Four-year-old Kaka-Hauwa Aji shrieked in pain and sweat rolled down her bare torso, as two nurses in crisp white hijabs disinfected a gaping shrapnel wound on her neck.
Her seven-year-old sister, Ya-zahra Aji, lay on the bed opposite, bandages wrapped around her right hand where the shards of molten metal from the off-target Nigerian Air Force bomb pierced her skin.
On Tuesday morning, the girls’ mother had left them and their six brothers and sisters in a tent at the camp for displaced people in Rann, northeast Nigeria, to go to a Red Cross food distribution post.
Moments later at least 70 people, including aid workers, were dead and more than 100 others injured.

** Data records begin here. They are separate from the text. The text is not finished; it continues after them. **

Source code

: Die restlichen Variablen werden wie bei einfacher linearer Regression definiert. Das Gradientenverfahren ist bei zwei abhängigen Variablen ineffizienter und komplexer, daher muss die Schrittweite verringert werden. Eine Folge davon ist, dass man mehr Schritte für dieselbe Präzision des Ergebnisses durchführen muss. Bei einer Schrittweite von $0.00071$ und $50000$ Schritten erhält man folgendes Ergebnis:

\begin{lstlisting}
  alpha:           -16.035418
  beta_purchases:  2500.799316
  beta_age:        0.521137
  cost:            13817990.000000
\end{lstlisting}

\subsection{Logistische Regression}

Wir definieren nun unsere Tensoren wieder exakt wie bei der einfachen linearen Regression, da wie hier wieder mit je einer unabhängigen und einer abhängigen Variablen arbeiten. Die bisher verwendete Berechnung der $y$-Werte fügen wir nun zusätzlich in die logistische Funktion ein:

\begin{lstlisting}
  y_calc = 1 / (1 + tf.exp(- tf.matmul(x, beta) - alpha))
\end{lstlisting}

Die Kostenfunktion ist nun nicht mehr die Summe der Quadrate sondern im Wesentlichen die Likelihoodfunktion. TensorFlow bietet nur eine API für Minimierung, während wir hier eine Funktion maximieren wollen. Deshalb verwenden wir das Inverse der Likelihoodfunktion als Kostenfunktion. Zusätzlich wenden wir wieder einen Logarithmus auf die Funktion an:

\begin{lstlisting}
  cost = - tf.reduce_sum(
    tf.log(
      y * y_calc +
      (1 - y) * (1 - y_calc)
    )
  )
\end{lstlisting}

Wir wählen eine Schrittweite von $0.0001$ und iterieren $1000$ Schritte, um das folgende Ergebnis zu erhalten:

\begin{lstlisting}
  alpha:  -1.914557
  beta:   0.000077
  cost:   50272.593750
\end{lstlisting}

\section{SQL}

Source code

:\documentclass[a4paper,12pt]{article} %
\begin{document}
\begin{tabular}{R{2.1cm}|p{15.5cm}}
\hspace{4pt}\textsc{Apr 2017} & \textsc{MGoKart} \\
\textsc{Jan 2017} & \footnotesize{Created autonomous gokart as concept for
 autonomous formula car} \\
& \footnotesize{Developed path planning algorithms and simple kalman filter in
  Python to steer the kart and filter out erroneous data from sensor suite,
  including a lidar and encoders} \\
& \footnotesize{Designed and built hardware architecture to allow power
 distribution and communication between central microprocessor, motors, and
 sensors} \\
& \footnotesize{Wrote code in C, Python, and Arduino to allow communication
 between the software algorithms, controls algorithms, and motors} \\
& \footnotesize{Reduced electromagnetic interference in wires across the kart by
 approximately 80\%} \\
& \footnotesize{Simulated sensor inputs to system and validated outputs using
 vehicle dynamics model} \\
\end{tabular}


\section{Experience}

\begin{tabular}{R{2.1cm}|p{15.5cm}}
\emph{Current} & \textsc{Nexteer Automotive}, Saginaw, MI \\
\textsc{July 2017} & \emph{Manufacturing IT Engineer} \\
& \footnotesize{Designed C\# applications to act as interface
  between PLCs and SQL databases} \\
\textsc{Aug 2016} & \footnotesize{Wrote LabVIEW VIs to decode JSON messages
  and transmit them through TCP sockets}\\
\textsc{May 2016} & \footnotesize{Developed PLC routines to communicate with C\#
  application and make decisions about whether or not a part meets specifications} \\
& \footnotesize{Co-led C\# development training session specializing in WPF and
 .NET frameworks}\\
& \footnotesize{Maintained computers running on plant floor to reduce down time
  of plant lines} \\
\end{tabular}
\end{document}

“We first heard the roar of the fighter jet and suddenly there was a huge explosion which sent us running because it was clear the camp was under attack,” said Fati Yasin, who is in her 30s.
“As we ran in all directions we heard a second explosion,” she told AFP, her elder daughter now sobbing in pain.
Yasin said she rushed to the tent and found the two girls injured. Their traumatised siblings were crying beside them.
Seven beds in a ward run by the International Committee of the Red Cross (ICRC) at the Borno State Specialist Hospital in Maiduguri were occupied by victims of the bombardment on Wednesday.
In one, a seven-month-old baby boy lay sedated after being treated for shrapnel wounds to the neck and foot.
Ngwari Mustapha said she was carrying her son on her back and was running from the first air strike when he fell.
“My other child was injured in both legs,” she said in the Shuwa Arab language spoken in parts of the far north of remote Borno state near the border with Cameroon and Chad.
“My major grief is that my child was not harmed by Boko Haram but by the military that should protect us from Boko Haram.”
Nigeria’s military has blamed the air strike on the “fog of war”, saying its intended target was Boko Haram Islamist fighters reportedly spotted in the Kala-Balge area, of which Rann is part.
The conflict, which has left at least 20,000 dead since it began in 2009, has also made more than 2.6 million others homeless, leaving tens of thousands in dire need of food, shelter and healthcare.
Doctors Without Borders (MSF), which arrived in Rann last Saturday to conduct vaccination and malnutrition screening programmes, said 20,000 to 40,000 people were living in makeshift shelters there.
None of the medical charity’s staff was killed or injured but three aid workers from a Cameroonian firm hired by MSF to provide water and sanitation lost their lives, as did six Nigerian Red Cross workers.
Babagana Mohammed was one of the 11 local Red Cross staff injured. He suffered a broken leg, arm and shoulder.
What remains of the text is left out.